Queridinha, metade da população feminina da cidade conhece. Alto, sarado, olhos negros, esportista? Cada dia da semana ele frequenta um parque diferente. No sábado faz natação. Vive esbarrando “sem querer” nas suas vítimas, digo, nas mulheres que ele acha, digamos, interessantes. Foi assim com você, não foi?
Boquiaberta, sentindo-se uma otária, Amanda concorda, lentamente, com a amiga. Como fui tão estúpida? E eu que achei que podia ser especial...
Ah, não pensa assim. Aproveita a vida, mulher. Se quiser, eu passo o cronograma dele para você. Ele nunca muda, nunca falha.
A família estranhou quando ela disse, ao telefone, que não iria para o interior no final de semana, porque estava praticando natação e que também não poderia ir no feriado prolongado porque tinha que correr no parque... Minha filha vai virar atleta, dizia a mãe orgulhosa, para as comadres, entre um chimarrão e outro, enquanto a filha gemia, nos braços de Fernando.


Rubia Carneiro

4 comentários:

Anônimo disse...

Rubia, sensacional.
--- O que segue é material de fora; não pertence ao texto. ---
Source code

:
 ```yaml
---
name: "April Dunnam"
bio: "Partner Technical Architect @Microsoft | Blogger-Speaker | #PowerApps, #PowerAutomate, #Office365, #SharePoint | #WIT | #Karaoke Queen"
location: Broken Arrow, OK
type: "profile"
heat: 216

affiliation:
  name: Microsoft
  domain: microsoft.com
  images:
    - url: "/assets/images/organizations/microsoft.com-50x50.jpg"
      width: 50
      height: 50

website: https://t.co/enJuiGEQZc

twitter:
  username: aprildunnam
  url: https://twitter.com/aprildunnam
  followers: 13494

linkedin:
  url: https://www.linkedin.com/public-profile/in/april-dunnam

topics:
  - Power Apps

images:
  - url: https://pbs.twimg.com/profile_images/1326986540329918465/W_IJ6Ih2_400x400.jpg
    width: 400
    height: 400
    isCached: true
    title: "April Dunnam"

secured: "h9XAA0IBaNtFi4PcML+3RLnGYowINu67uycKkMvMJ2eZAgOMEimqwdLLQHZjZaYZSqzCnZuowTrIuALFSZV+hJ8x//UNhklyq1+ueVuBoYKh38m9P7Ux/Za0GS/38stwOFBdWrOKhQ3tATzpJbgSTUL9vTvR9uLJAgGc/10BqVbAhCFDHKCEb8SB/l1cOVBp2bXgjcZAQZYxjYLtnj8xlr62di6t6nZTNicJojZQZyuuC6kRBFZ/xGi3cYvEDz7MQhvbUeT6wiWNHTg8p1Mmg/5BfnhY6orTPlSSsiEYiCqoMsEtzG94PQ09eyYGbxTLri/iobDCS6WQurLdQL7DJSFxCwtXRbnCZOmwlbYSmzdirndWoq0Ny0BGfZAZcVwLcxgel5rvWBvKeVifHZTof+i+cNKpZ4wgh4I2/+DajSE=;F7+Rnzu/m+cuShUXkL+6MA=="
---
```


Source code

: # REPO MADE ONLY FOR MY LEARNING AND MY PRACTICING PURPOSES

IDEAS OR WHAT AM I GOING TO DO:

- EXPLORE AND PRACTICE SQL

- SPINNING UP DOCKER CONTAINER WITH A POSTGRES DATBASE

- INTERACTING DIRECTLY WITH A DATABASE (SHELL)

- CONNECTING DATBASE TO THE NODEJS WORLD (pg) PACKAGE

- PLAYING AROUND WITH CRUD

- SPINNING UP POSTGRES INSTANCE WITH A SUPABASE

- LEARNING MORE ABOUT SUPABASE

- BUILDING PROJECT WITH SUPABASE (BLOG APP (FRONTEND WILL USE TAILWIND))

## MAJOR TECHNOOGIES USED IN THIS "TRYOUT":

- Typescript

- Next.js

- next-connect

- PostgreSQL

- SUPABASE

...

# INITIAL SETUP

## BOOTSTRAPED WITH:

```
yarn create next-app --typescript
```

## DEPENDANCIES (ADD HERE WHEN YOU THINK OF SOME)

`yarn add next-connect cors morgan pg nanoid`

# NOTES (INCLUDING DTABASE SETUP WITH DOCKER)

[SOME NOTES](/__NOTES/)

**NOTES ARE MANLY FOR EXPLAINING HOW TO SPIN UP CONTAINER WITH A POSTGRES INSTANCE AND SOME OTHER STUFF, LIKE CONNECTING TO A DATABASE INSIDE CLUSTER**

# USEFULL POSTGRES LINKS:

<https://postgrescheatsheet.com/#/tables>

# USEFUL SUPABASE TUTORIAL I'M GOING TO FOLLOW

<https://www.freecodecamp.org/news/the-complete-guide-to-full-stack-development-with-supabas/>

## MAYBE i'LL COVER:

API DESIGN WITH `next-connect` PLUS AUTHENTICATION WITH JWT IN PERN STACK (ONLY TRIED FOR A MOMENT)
Como no blog a gente escreve sem papas na língua (nem nos dedos), e como você já sabe o que penso desse seu texto, fica então minha impressão sobre este post: do caralho. Beijo.

Mario

Karime disse...

Show. Do caralho, mesmo.
Bjo, Rubia!

Anônimo disse...

Sensacional e show é receber elogio de pessoas q escrevem tão bem qto vcs!
Beijos
Rubia.

Rose Lopes disse...

Muitas Amandas encontramos por aí .... e o que seria dos Fernandos se não fossem essas Amandas ????? Adorei o texto !!! Boa semana a todos.